News of Lieutenant Irvine

On Friday last week Mr Irvine, Drumgood Manor, Maguire’s Bridge, Ireland, received a letter from his son Lieutenant C G S Irvine of the King’s Own Royal Lancaster Regiment, who had been “missing” since August. The young officer was wounded in the retreat from Mons, and on two occasions Mr Irvine was assured his son was dead, but the evidence was not satisfactory to his mind. Nearly three months passed between the date of the report that his son was “missing” and the receipt of the letter on Friday which set at rest doubts as to the young officer’s fate. In the meantime, Second Lieutenant Irvine has been promoted to the rank of Lieutenant in his regiment. After being wounded in the field, he was taken to a neighbouring village, and the last heard of him was that he was seen lying grievously wounded in the parish church. The Germans (he says in his letter) took him to Cambrai, and when he was fit to be moved they slung a stretcher by chains from the carriage roof, put him on it, and took him to Wurtzburg, in Bavaria. The journey took three days, so careful were the German doctors and officers of their patient. Mr Irvine can now walk 100 yards a day with the aid of two sticks: he is still very thin and weak, but he is given good food and every care.
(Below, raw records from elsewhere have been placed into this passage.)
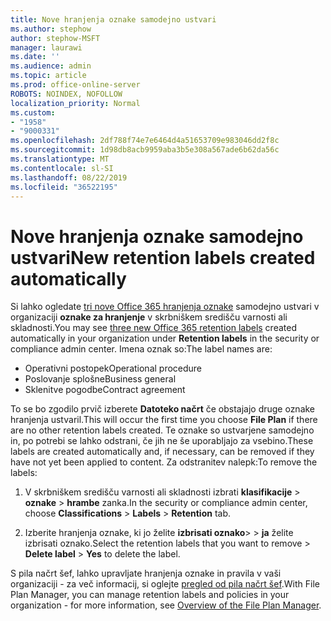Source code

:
 ```yaml
---
title: Nove hranjenja oznake samodejno ustvari
ms.author: stephow
author: stephow-MSFT
manager: laurawi
ms.date: ''
ms.audience: admin
ms.topic: article
ms.prod: office-online-server
ROBOTS: NOINDEX, NOFOLLOW
localization_priority: Normal
ms.custom:
- "1958"
- "9000331"
ms.openlocfilehash: 2df788f74e7e6464d4a51653709e983046dd2f8c
ms.sourcegitcommit: 1d98db8acb9959aba3b5e308a567ade6b62da56c
ms.translationtype: MT
ms.contentlocale: sl-SI
ms.lasthandoff: 08/22/2019
ms.locfileid: "36522195"
---
```

# <a name="new-retention-labels-created-automatically"></a><span data-ttu-id="cc5fc-102">Nove hranjenja oznake samodejno ustvari</span><span class="sxs-lookup"><span data-stu-id="cc5fc-102">New retention labels created automatically</span></span>

<span data-ttu-id="cc5fc-103">Si lahko ogledate [tri nove Office 365 hranjenja oznake](https://docs.microsoft.com/office365/securitycompliance/file-plan-manager#default-retention-labels-and-label-policy) samodejno ustvari v organizaciji **oznake za hranjenje** v skrbniškem središču varnosti ali skladnosti.</span><span class="sxs-lookup"><span data-stu-id="cc5fc-103">You may see [three new Office 365 retention labels](https://docs.microsoft.com/office365/securitycompliance/file-plan-manager#default-retention-labels-and-label-policy) created automatically in your organization under **Retention labels** in the security or compliance admin center.</span></span> <span data-ttu-id="cc5fc-104">Imena oznak so:</span><span class="sxs-lookup"><span data-stu-id="cc5fc-104">The label names are:</span></span>

- <span data-ttu-id="cc5fc-105">Operativni postopek</span><span class="sxs-lookup"><span data-stu-id="cc5fc-105">Operational procedure</span></span>
- <span data-ttu-id="cc5fc-106">Poslovanje splošne</span><span class="sxs-lookup"><span data-stu-id="cc5fc-106">Business general</span></span>
- <span data-ttu-id="cc5fc-107">Sklenitve pogodbe</span><span class="sxs-lookup"><span data-stu-id="cc5fc-107">Contract agreement</span></span>

<span data-ttu-id="cc5fc-108">To se bo zgodilo prvič izberete **Datoteko načrt** če obstajajo druge oznake hranjenja ustvaril.</span><span class="sxs-lookup"><span data-stu-id="cc5fc-108">This will occur the first time you choose **File Plan** if there are no other retention labels created.</span></span> <span data-ttu-id="cc5fc-109">Te oznake so ustvarjene samodejno in, po potrebi se lahko odstrani, če jih ne še uporabljajo za vsebino.</span><span class="sxs-lookup"><span data-stu-id="cc5fc-109">These labels are created automatically and, if necessary, can be removed if they have not yet been applied to content.</span></span> <span data-ttu-id="cc5fc-110">Za odstranitev nalepk:</span><span class="sxs-lookup"><span data-stu-id="cc5fc-110">To remove the labels:</span></span>

1. <span data-ttu-id="cc5fc-111">V skrbniškem središču varnosti ali skladnosti izbrati **klasifikacije** > **oznake** > **hrambe** zanka.</span><span class="sxs-lookup"><span data-stu-id="cc5fc-111">In the security or compliance admin center, choose **Classifications** > **Labels** > **Retention** tab.</span></span>

1. <span data-ttu-id="cc5fc-112">Izberite hranjenja oznake, ki jo želite **izbrisati oznako**> > **ja** želite izbrisati oznako.</span><span class="sxs-lookup"><span data-stu-id="cc5fc-112">Select the retention labels that you want to remove > **Delete label** > **Yes** to delete the label.</span></span>

<span data-ttu-id="cc5fc-113">S pila načrt šef, lahko upravljate hranjenja oznake in pravila v vaši organizaciji - za več informacij, si oglejte [pregled od pila načrt šef](https://docs.microsoft.com/office365/securitycompliance/file-plan-manager).</span><span class="sxs-lookup"><span data-stu-id="cc5fc-113">With File Plan Manager, you can manage retention labels and policies in your organization - for more information, see [Overview of the File Plan Manager](https://docs.microsoft.com/office365/securitycompliance/file-plan-manager).</span></span>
When he is strong enough he believes he will be interned as a prisoner of war in a fortress. Professor Mendelssohn-Bartholdy sees him daily, and shows him every kindness and attention, as indeed do all the German officials. Lieutenant Irvine wrote to his father as soon as his wounds enabled him to do so, but all the earlier letters must have gone astray or been stopped by the German Post Office.